Material to process —

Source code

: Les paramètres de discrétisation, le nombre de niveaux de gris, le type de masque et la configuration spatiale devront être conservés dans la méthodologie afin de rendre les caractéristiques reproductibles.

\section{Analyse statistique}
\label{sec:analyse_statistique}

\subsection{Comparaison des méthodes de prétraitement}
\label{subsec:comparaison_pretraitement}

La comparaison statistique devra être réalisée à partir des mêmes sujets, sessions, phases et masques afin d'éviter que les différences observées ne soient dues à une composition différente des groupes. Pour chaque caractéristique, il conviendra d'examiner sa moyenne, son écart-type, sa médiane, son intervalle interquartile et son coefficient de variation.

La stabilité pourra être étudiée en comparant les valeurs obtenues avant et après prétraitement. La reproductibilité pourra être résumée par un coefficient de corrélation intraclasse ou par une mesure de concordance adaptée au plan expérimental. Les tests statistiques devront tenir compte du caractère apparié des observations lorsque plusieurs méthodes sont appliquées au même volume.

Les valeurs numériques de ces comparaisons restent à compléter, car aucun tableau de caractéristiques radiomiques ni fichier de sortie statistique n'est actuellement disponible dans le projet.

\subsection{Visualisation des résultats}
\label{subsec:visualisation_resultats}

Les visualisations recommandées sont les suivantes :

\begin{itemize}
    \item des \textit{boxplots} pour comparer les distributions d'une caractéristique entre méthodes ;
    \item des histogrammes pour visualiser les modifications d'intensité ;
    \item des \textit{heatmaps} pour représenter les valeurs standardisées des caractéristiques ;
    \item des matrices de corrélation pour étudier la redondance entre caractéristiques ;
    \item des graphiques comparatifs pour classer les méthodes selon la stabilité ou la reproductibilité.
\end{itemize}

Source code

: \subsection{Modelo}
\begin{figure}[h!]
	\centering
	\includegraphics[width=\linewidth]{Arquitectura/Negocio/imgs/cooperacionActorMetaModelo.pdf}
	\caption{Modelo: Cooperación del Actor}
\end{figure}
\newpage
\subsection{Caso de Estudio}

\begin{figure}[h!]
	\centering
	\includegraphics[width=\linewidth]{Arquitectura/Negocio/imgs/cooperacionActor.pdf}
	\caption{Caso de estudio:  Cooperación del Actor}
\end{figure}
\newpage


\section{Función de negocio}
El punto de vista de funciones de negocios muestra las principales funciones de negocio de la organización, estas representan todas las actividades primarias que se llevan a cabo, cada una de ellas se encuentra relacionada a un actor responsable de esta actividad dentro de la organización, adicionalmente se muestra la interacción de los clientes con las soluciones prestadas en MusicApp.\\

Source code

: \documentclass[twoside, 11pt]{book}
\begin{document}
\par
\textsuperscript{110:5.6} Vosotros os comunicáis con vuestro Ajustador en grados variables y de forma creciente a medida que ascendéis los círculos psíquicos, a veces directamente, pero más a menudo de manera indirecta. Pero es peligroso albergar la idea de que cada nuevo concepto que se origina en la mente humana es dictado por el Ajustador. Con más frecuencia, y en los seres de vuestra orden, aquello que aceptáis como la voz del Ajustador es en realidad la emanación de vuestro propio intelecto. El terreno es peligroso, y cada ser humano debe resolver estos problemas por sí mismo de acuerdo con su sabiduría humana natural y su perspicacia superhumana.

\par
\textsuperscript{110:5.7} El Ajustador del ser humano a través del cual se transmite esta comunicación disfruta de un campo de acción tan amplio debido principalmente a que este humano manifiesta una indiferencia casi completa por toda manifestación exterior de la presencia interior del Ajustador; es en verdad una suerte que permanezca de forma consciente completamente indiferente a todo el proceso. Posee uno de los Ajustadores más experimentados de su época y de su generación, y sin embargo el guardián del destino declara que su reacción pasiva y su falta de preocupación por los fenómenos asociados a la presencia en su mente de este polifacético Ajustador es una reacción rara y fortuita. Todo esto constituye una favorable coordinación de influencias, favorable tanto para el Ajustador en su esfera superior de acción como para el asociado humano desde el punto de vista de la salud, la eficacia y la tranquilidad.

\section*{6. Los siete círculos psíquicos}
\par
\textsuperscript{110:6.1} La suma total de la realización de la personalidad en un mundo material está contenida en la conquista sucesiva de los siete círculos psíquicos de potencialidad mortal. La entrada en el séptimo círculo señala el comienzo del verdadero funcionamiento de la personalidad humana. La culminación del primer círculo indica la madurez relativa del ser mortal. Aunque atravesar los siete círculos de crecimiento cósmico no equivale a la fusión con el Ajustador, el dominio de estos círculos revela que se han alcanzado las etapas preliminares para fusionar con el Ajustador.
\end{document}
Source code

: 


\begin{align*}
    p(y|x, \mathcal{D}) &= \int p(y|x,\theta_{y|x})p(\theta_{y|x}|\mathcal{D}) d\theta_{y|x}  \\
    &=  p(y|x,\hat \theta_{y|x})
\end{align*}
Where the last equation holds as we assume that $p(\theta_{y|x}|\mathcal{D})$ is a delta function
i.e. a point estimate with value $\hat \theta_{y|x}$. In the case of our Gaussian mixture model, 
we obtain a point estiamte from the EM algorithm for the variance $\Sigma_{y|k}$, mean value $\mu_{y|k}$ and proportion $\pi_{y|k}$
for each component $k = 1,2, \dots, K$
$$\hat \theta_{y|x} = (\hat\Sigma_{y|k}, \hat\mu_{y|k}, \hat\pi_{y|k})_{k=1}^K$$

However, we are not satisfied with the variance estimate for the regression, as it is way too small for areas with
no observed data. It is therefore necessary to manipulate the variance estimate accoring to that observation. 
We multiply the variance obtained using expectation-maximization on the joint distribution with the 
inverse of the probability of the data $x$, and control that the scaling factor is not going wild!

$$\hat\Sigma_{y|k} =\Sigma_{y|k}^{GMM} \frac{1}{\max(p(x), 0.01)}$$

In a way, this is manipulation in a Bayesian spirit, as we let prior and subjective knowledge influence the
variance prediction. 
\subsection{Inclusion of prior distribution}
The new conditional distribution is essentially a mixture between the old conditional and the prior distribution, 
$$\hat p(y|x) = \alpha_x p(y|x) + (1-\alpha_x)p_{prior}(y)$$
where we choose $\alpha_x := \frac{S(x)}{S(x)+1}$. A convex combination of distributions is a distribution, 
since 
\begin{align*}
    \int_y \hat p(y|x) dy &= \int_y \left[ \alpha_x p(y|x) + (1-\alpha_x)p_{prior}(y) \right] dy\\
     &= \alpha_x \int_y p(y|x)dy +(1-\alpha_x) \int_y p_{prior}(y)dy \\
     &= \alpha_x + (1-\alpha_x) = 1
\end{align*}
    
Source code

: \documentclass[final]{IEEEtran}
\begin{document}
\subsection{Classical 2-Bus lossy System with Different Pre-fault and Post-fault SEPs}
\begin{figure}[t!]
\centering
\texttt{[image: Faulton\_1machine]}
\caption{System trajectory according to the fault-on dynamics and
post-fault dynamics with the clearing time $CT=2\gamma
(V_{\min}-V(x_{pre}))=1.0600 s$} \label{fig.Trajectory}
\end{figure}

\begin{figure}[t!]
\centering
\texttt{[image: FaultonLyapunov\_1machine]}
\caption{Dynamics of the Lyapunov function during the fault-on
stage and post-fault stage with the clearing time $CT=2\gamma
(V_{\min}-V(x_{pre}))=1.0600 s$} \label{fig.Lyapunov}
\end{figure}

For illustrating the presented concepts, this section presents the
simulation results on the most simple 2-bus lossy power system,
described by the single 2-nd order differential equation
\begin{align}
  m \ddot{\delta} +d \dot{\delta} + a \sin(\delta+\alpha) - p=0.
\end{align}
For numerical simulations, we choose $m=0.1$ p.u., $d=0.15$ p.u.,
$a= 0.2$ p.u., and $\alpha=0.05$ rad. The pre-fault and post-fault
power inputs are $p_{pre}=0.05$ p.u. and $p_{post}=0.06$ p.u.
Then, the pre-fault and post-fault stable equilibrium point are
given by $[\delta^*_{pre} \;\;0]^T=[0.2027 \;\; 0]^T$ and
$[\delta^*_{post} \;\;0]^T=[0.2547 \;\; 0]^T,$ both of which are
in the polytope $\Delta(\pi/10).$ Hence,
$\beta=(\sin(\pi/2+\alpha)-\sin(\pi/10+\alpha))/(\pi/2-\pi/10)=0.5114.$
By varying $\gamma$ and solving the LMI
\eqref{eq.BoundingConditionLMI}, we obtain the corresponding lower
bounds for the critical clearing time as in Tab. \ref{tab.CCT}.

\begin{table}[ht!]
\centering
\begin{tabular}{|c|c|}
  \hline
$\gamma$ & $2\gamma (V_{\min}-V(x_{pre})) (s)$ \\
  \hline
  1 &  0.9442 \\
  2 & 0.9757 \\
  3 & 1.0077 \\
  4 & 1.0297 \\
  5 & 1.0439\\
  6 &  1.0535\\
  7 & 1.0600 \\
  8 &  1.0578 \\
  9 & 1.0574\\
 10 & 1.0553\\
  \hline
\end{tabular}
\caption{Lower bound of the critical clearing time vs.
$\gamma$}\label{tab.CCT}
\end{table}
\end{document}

What is needed — Looking at the records above, which lines contain "entre"? Copy those lines.

Your solution —
    \item des \textit{boxplots} pour comparer les distributions d'une caractéristique entre méthodes ;
    \item des matrices de corrélation pour étudier la redondance entre caractéristiques ;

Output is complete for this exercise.